Work to be completed: Search the records for the string "welcome" and copy every line where it turns up.

Data shown:
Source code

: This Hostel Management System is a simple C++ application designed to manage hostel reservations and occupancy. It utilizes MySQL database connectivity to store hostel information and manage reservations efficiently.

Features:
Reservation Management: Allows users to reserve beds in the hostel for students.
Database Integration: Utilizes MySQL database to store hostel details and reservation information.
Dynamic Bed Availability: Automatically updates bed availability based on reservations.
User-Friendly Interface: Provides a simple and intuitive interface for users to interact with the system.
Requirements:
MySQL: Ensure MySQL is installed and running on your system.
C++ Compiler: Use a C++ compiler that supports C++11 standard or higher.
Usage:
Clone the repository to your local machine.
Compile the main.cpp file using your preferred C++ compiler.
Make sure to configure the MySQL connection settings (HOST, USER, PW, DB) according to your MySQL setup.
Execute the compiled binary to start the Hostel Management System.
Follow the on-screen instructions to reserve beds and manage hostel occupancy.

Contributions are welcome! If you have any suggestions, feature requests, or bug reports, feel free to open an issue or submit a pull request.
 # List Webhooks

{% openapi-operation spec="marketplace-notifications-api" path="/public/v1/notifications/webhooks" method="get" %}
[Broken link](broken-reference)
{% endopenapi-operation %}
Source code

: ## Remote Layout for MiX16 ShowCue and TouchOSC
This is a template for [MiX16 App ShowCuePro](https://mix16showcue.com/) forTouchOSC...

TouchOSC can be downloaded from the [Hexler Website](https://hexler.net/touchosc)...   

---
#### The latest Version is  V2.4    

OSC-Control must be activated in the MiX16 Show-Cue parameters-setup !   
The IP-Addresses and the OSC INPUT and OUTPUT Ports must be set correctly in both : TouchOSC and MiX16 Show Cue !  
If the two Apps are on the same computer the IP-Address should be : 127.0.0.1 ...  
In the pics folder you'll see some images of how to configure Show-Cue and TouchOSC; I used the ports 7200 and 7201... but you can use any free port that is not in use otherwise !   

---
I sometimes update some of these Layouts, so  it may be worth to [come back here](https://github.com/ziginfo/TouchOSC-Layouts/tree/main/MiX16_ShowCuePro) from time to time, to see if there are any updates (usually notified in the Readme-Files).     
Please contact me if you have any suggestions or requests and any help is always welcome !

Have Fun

Answer to this problem:
Contributions are welcome! If you have any suggestions, feature requests, or bug reports, feel free to open an issue or submit a pull request.
Please contact me if you have any suggestions or requests and any help is always welcome !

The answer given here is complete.